But here’s what’s especially interesting: some people may object that the creation of boats does not always follow that pattern; many ship designs are engineered in a top-down manner.
For example, the invention of steam-powered and ironclad boats led to revolutions in ship design. The design of the USS Monitor was considered so unusual that many doubted that it would even float. Despite this, it ended up hugely successful and influential.
You can argue that the gradualistic process started back up following such discoveries. Many industries are like this: horizontally-long slopes of innovation (Darwinism), punctuated by sudden spikes of innovation (top-down design).

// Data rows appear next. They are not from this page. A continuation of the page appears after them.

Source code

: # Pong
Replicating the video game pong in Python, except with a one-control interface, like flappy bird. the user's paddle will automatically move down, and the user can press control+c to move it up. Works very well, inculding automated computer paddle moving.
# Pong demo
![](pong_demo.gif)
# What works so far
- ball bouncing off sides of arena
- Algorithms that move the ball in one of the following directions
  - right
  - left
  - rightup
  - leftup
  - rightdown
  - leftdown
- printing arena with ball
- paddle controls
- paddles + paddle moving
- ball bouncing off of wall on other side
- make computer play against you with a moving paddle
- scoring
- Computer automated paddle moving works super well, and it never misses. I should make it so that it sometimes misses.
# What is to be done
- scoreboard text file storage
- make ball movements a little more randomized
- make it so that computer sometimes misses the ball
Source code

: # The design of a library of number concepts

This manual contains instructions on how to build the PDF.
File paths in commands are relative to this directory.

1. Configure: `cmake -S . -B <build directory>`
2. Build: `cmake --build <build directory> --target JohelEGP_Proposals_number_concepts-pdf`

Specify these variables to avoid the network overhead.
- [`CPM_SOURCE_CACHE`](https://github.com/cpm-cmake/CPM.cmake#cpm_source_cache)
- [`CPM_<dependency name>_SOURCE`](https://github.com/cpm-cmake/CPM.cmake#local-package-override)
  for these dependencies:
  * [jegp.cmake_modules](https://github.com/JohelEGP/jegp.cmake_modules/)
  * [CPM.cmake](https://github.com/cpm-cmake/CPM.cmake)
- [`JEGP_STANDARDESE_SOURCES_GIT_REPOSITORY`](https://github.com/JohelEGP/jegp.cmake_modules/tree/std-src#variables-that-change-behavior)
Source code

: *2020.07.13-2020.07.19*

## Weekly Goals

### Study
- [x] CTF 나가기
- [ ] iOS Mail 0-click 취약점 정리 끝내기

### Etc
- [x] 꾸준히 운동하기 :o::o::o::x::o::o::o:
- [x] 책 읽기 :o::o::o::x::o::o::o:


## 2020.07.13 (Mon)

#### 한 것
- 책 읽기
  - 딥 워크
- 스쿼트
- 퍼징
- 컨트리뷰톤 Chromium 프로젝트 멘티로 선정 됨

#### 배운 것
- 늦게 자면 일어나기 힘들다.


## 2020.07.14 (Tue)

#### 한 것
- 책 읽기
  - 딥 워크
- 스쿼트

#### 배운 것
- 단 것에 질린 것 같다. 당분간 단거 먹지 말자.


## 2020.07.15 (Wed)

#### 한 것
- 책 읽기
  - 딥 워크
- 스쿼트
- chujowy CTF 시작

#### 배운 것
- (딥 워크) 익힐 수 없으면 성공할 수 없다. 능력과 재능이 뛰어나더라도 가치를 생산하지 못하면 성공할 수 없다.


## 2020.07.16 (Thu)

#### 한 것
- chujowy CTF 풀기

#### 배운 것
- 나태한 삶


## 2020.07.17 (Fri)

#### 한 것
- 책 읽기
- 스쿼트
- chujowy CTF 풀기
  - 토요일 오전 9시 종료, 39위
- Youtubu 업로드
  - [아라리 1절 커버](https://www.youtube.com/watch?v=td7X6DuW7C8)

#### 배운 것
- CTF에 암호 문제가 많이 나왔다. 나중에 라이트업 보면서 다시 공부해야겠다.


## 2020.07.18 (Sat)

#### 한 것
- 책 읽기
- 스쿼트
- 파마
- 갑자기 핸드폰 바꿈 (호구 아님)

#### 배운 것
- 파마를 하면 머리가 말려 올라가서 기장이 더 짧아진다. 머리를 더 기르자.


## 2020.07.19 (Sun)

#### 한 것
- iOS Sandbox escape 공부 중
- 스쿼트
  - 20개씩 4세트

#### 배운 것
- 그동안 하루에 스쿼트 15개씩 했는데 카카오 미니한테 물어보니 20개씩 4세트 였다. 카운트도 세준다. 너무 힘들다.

But top-down designs are themselves eventually subject to Darwinistic pressures. Some ideas travel a far distance (good or bad) before they are accepted or rejected. As much as you can travel a far distance in the direction towards good change, it is far more common to get carried away and loose touch with reality by traveling far off-base.
From a Darwinistic perspective, the above represents the amount of “variation,” and testing against the real world is “selection.” The Darwinistic process serves as a reality-checker. It will tell you if your idea actually works, as opposed to only looking good on paper.
When we say that something is “too theoretical,” we mean it wouldn’t survive interaction with the real world. Some fields are “inbred;” ideas based on ideas based on ideas, none of which have been reality-tested, and each is more disconnected from reality than the last.
The beauty of the scientific process is that it has reality-testing built into it via experiment. Many of the “social sciences,” by contrast, are not scientific, because they have no reliable method of falsification.
This is why people distrust “experts” who pay no price for being wrong. The general population does trust experts, but their experts (mechanics, electricians, sailors, engineers, etc.) as opposed to the experts appointed for them by the rich and politically powerful.
The problem with the latter is a perceived lack of “skin in the game,” which is a concept famously explored by Taleb’s book of the same name. Skin in the game essentially means that you experience positive incentive (you are rewarded for your successes) and more importantly, negative incentives (you are punished for your mistakes).
For example, a sailor experiences more skin in the game than the ship designer. If the ship is badly designed, the designer will loose his job, while the sailor will be at the bottom of the ocean. We can rectify this asymmetry with rules, like how Hammurabi would put architects to death if their buildings collapsed.
Skin in the game is exposure to the selection mechanism of Darwinism. It destroys “BS-artists” who get by on affectation alone. They dislike Darwinism, because it destroys the safe bubble in which their ideas are unchallenged.
Darwinism can actually increase equality, by killing the weak. When only green-skinned rodents are camouflaged in the jungle, non-green rodents will die, technically reducing diversity among rodents. Diversity is good – as long as you have a selection mechanism to eventually leave only the best. That sounds cruel, but those are the only two sustainable choices: killing the weak, or top-down control. It’s nonsensical to support diversity but not competition.
There is a fundamental trade-off between top-down design vs. mimetic gradualism (what I’ve been calling “Darwinism”). The advantage of design is that it allows you to overcome the adaptive valley. For more on that, start reading this, starting from “plan, don’t roam.” TL;DR: for an individual to achieve extraordinary success, they need to break radically from established trends.
Meanwhile, the advantage of the gradualist process is that it guarantees contact with truth, and it is extremely good at optimizing/fine-tuning inordinately complex systems. The best of both worlds? Design with skin in the game.